This is more intuitive if one views it in the special case of polynomials or power series expansions, where the even and odd parts correspond to the terms with even and odd exponents, e.g. bisecting into even and odd parts the power series for $\:\rm e^{{\it i}\:x} \:,\;$
$$\begin{align}
\rm f(x) \ &= \ \rm\frac{f(x)+f(-x)}{2} \;+\; \frac{f(x)-f(-x)}{2} \\[.4em]

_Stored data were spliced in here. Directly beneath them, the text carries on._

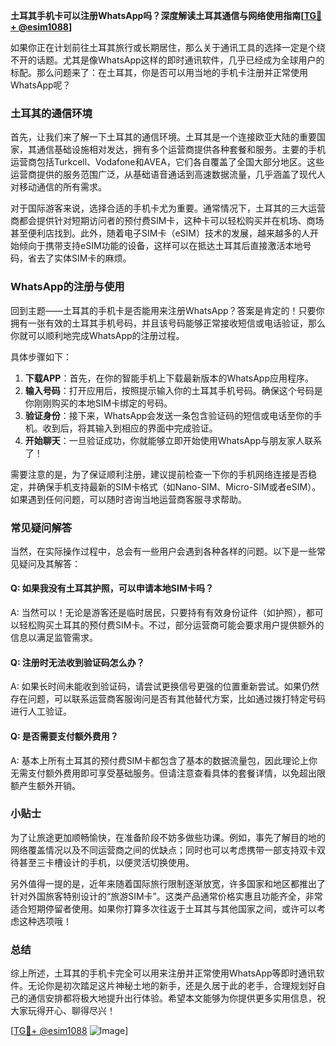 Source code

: **土耳其手机卡可以注册WhatsApp吗？深度解读土耳其通信与网络使用指南[[TG💪+ @esim1088](https://t.me/s/esim1088)]**

如果你正在计划前往土耳其旅行或长期居住，那么关于通讯工具的选择一定是个绕不开的话题。尤其是像WhatsApp这样的即时通讯软件，几乎已经成为全球用户的标配。那么问题来了：在土耳其，你是否可以用当地的手机卡注册并正常使用WhatsApp呢？

### 土耳其的通信环境

首先，让我们来了解一下土耳其的通信环境。土耳其是一个连接欧亚大陆的重要国家，其通信基础设施相对发达，拥有多个运营商提供各种套餐和服务。主要的手机运营商包括Turkcell、Vodafone和AVEA，它们各自覆盖了全国大部分地区。这些运营商提供的服务范围广泛，从基础语音通话到高速数据流量，几乎涵盖了现代人对移动通信的所有需求。

对于国际游客来说，选择合适的手机卡尤为重要。通常情况下，土耳其的三大运营商都会提供针对短期访问者的预付费SIM卡，这种卡可以轻松购买并在机场、商场甚至便利店找到。此外，随着电子SIM卡（eSIM）技术的发展，越来越多的人开始倾向于携带支持eSIM功能的设备，这样可以在抵达土耳其后直接激活本地号码，省去了实体SIM卡的麻烦。

### WhatsApp的注册与使用

回到主题——土耳其的手机卡是否能用来注册WhatsApp？答案是肯定的！只要你拥有一张有效的土耳其手机号码，并且该号码能够正常接收短信或电话验证，那么你就可以顺利地完成WhatsApp的注册过程。

具体步骤如下：
1. **下载APP**：首先，在你的智能手机上下载最新版本的WhatsApp应用程序。
2. **输入号码**：打开应用后，按照提示输入你的土耳其手机号码。确保这个号码是你刚刚购买的本地SIM卡绑定的号码。
3. **验证身份**：接下来，WhatsApp会发送一条包含验证码的短信或电话至你的手机。收到后，将其输入到相应的界面中完成验证。
4. **开始聊天**：一旦验证成功，你就能够立即开始使用WhatsApp与朋友家人联系了！

需要注意的是，为了保证顺利注册，建议提前检查一下你的手机网络连接是否稳定，并确保手机支持最新的SIM卡格式（如Nano-SIM、Micro-SIM或者eSIM）。如果遇到任何问题，可以随时咨询当地运营商客服寻求帮助。

### 常见疑问解答

当然，在实际操作过程中，总会有一些用户会遇到各种各样的问题。以下是一些常见疑问及其解答：

#### Q: 如果我没有土耳其护照，可以申请本地SIM卡吗？
A: 当然可以！无论是游客还是临时居民，只要持有有效身份证件（如护照），都可以轻松购买土耳其的预付费SIM卡。不过，部分运营商可能会要求用户提供额外的信息以满足监管需求。

#### Q: 注册时无法收到验证码怎么办？
A: 如果长时间未能收到验证码，请尝试更换信号更强的位置重新尝试。如果仍然存在问题，可以联系运营商客服询问是否有其他替代方案，比如通过拨打特定号码进行人工验证。

#### Q: 是否需要支付额外费用？
A: 基本上所有土耳其的预付费SIM卡都包含了基本的数据流量包，因此理论上你无需支付额外费用即可享受基础服务。但请注意查看具体的套餐详情，以免超出限额产生额外开销。

### 小贴士

为了让旅途更加顺畅愉快，在准备阶段不妨多做些功课。例如，事先了解目的地的网络覆盖情况以及不同运营商之间的优缺点；同时也可以考虑携带一部支持双卡双待甚至三卡槽设计的手机，以便灵活切换使用。

另外值得一提的是，近年来随着国际旅行限制逐渐放宽，许多国家和地区都推出了针对外国旅客特别设计的“旅游SIM卡”。这类产品通常价格实惠且功能齐全，非常适合短期停留者使用。如果你打算多次往返于土耳其与其他国家之间，或许可以考虑这种选项哦！

### 总结

综上所述，土耳其的手机卡完全可以用来注册并正常使用WhatsApp等即时通讯软件。无论你是初次踏足这片神秘土地的新手，还是久居于此的老手，合理规划好自己的通信安排都将极大地提升出行体验。希望本文能够为你提供更多实用信息，祝大家玩得开心、聊得尽兴！

[[TG💪+ @esim1088](https://t.me/s/esim1088) ![Image](https://i.postimg.cc/4NQfJmqS/Snipaste-2025-05-13-00-14-12.png)]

\Rightarrow\quad \rm e^{\,{\large \it i}\,x} \ &= \ \rm\cos(x) \ +\ {\it i} \ \sin(x) \end{align}\qquad$$
Similarly one can perform multisections into $\rm\:n\:$ parts using $\rm\:n\:$'th roots of unity - see my post here for some examples and see Riordan's classic
textbook Combinatorial Identities for many applications. Briefly,
with $\rm\:\zeta\ $ a primitive $\rm\:n$'th root of unity, the $\rm\:m$'th $\rm\:n$-section selects the linear progression of $\rm\: m+k\:n\:$ indexed terms from a series $\rm\ f(x)\ =\ a_0 + a_1\ x + a_2\ x^2 +\:\cdots\ $ as follows
$\rm\quad\quad\quad\quad a_m\ x^m\ +\ a_{m+n}\ x^{m+n} +\ a_{m+2\:n}\ x^{m+2n}\ +\:\cdots $
$\rm\quad\quad\, =\,\ \frac{1}{n} \big(f(x)\ +\ f(x\zeta)\ \zeta^{-m}\ +\ f(x\zeta^{\:2})\ \zeta^{-2m}\ +\:\cdots\: +\ f(x\zeta^{\ n-1})\ \zeta^{\ (1-n)m}\big)$
Exercisse $\;$ Use multisections to give elegant proofs of the following
$\quad\quad\rm\displaystyle sin(x)/e^{x} \ \ $ has every $\rm 4k\,$'th term zero in its power series
$\quad\quad\rm\displaystyle cos(x)/e^{x} \ \, $ has every $\rm 4k\!+\!2\,$'th term zero in its power series
See the posts in this thread for various solutions and more on multisections. When you later study representation theory of groups you will learn that this is a special case of much more general results, with relations to Fourier and other transforms. It's also closely related to various Galois-theoretic results on modules, e.g. see my remark about Hilbert's Theorem 90 in the linked thread.